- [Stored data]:

[Start of Attachment]

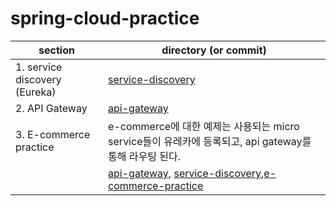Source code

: # spring-cloud-practice

| section                       | directory (or commit)                                                                                                                                                                                                                                                                                                                      |
|-------------------------------|--------------------------------------------------------------------------------------------------------------------------------------------------------------------------------------------------------------------------------------------------------------------------------------------------------------------------------------------|
| 1. service discovery (Eureka) | [service-discovery](https://github.com/jihyunhillpark/spring-cloud-practice-repo/tree/main/service-discovery)                                                                                                                                                                                                                              |
| 2. API Gateway                | [api-gateway](https://github.com/jihyunhillpark/spring-cloud-practice-repo/tree/main/api-gateway-service)                                                                                                                                                                                                                                  |
| 3. E-commerce practice        | e-commerce에 대한 예제는 사용되는 micro service들이 유레카에 등록되고, api gateway를 통해 라우팅 된다.                                                                                                                                                                                                                                                                 |
|                               | [api-gateway](https://github.com/jihyunhillpark/spring-cloud-practice-repo/tree/main/api-gateway-service), [service-discovery](https://github.com/jihyunhillpark/spring-cloud-practice-repo/tree/main/service-discovery),[e-commerce-practice](https://github.com/jihyunhillpark/spring-cloud-practice-repo/tree/main/e-commerce-practice) |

[End of Attachment]

Could you retype every record exactly, leaving the pictures out?

- [Answer to this exercise]:
Source code

: # spring-cloud-practice

| section                       | directory (or commit)                                                                                                                                                                                                                                                                                                                      |
|-------------------------------|--------------------------------------------------------------------------------------------------------------------------------------------------------------------------------------------------------------------------------------------------------------------------------------------------------------------------------------------|
| 1. service discovery (Eureka) | [service-discovery](https://github.com/jihyunhillpark/spring-cloud-practice-repo/tree/main/service-discovery)                                                                                                                                                                                                                              |
| 2. API Gateway                | [api-gateway](https://github.com/jihyunhillpark/spring-cloud-practice-repo/tree/main/api-gateway-service)                                                                                                                                                                                                                                  |
| 3. E-commerce practice        | e-commerce에 대한 예제는 사용되는 micro service들이 유레카에 등록되고, api gateway를 통해 라우팅 된다.                                                                                                                                                                                                                                                                 |
|                               | [api-gateway](https://github.com/jihyunhillpark/spring-cloud-practice-repo/tree/main/api-gateway-service), [service-discovery](https://github.com/jihyunhillpark/spring-cloud-practice-repo/tree/main/service-discovery),[e-commerce-practice](https://github.com/jihyunhillpark/spring-cloud-practice-repo/tree/main/e-commerce-practice) |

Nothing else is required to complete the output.